Surrounding the plaza were three buildings, all of similar make to the one we just left, though these had merely one storey. Two laid to the left of the yard, up against the cliffside, and the third was to the right, beside the wall, and distinguished by its squarish frame, sloping roof rather than fortified battlements, and small clock tower that rose from the front.
“Looks like there’s stairs back there past the bridge, set into the cliff,” I said, peering out at the open space. “Where should we go? Check these buildings here, or just onwards to the main temple?”
Grace rested her thumb on her chin, thinking for a few seconds before pointing towards the structure on the right. “That one seems like it might be significant,” she said in a hushed tone, finally making an effort to keep her voice down. “Let’s start with that.”
I nodded, taking up the lead and creeping through the taller brush towards the chosen building. The alarm bells in my head that I had silenced started to sound again as we made our way through the snow-free garden and felt air filled with the same chill as everywhere else. The theory that some long-term occultic ritual was keeping the gardens warm was losing credibility, and with that loss the desire to cut and run kept growing. But at that point, I was all-in. Or at least, Grace was, and I wasn’t going to leave her here alone.
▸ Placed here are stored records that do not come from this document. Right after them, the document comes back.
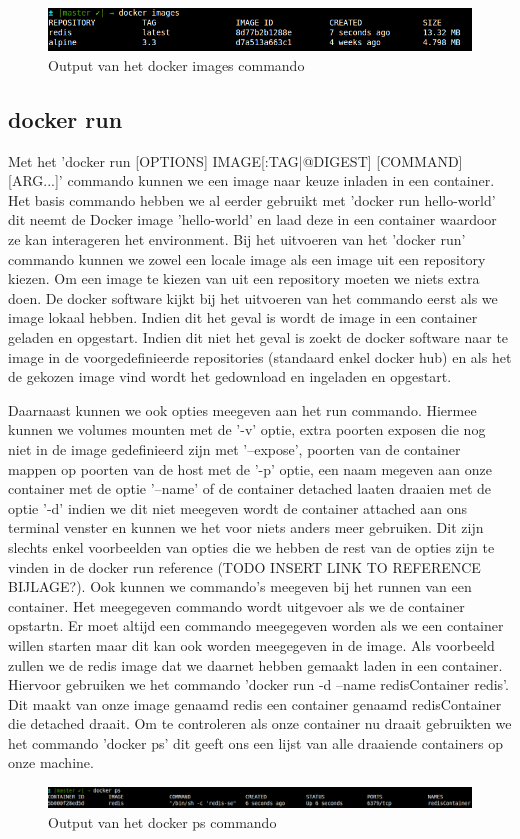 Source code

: \begin{figure}[!ht]
	\centering
	\includegraphics[scale=0.55]{img/dockerImages.png}
	\caption{Output van het docker images commando}
\end{figure}



\subsection{docker run}

Met het 'docker run [OPTIONS] IMAGE[:TAG|@DIGEST] [COMMAND] [ARG...]' commando kunnen we een image naar keuze inladen in een container. Het basis commando hebben we al eerder gebruikt met 'docker run hello-world' dit neemt de Docker image 'hello-world' en laad deze in een container waardoor ze kan interageren het environment. Bij het uitvoeren van het 'docker run' commando kunnen we zowel een locale image als een image uit een repository kiezen. Om een image te kiezen van uit een repository moeten we niets extra doen. De docker software kijkt bij het uitvoeren van het commando eerst als we image lokaal hebben. Indien dit het geval is wordt de image in een container geladen en opgestart. Indien dit niet het geval is zoekt de docker software naar te image in de voorgedefinieerde repositories (standaard enkel docker hub) en als het de gekozen image vind wordt het gedownload en ingeladen en opgestart.

Daarnaast kunnen we ook opties meegeven aan het run commando. Hiermee kunnen we volumes mounten met de '-v' optie, extra poorten exposen die nog niet in de image gedefinieerd zijn met '--expose', poorten van de container mappen op poorten van de host met de '-p' optie, een naam megeven aan onze container met de optie '--name'  of de container detached laaten draaien met de optie '-d' indien we dit niet meegeven wordt de container attached aan ons terminal venster en kunnen we het voor niets anders meer gebruiken. Dit zijn slechts enkel voorbeelden van opties die we hebben de rest van de opties zijn te vinden in de docker run reference (TODO INSERT LINK TO REFERENCE BIJLAGE?). Ook kunnen we commando's meegeven bij het runnen van een container. Het meegegeven commando wordt uitgevoer als we de container opstartn. Er moet altijd een commando meegegeven worden als we een container willen starten maar dit kan ook worden meegegeven in de image. Als voorbeeld zullen we de redis image dat we daarnet hebben gemaakt laden in een container. Hiervoor gebruiken we het commando 'docker run -d --name redisContainer redis'. Dit maakt van onze image genaamd redis een container genaamd redisContainer die detached draait. Om te controleren als onze container nu draait gebruikten we het commando 'docker ps' dit geeft ons een lijst van alle draaiende containers op onze machine. 
 
 
\begin{figure}[!ht]
 	\centering
 	\includegraphics[scale=0.35]{img/dockerps.png}
 	\caption{Output van het docker ps commando}
\end{figure}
This door was also left unlocked, and we hurried inside, shutting it behind us. Again, much of this building seemed to have been dedicated to a single room, a long and tall hallway filling at least half the space inside. But this time, it didn’t look like there was any clerical function. Eight symmetrical, canopied beds each surrounded in a pale blue-white cloth veil were spread out in the open space. Every one had by its side an end table covered with small jars, bottles, and metal syringes filled with some powder or liquid I couldn’t identify on sight, alongside scalpels, forceps, needles, towels, and a litany of other medical instruments also piled onto larger tables in between. Opposite each end table was a glass jar hanging from a metal rack, connected to a long, thin, silver-thread tube that led underneath the curtains to each bed. The room smelled overwhelmingly of alcohol and iron, with an undercurrent of a sickeningly sweet, yet simultaneously acrid odour that I couldn’t place.
Grace opened her mouth for what I guessed was another expletive, but I quickly held a finger up to my mouth, trying to get her to stay silent. She followed the gesture and leaned against the door frame, looking nervously around. I sneaked towards the nearest bed, taking slow and careful steps around to look at those hanging jars. They were full of a deep red liquid that faintly rippled with every minor tremor, like water.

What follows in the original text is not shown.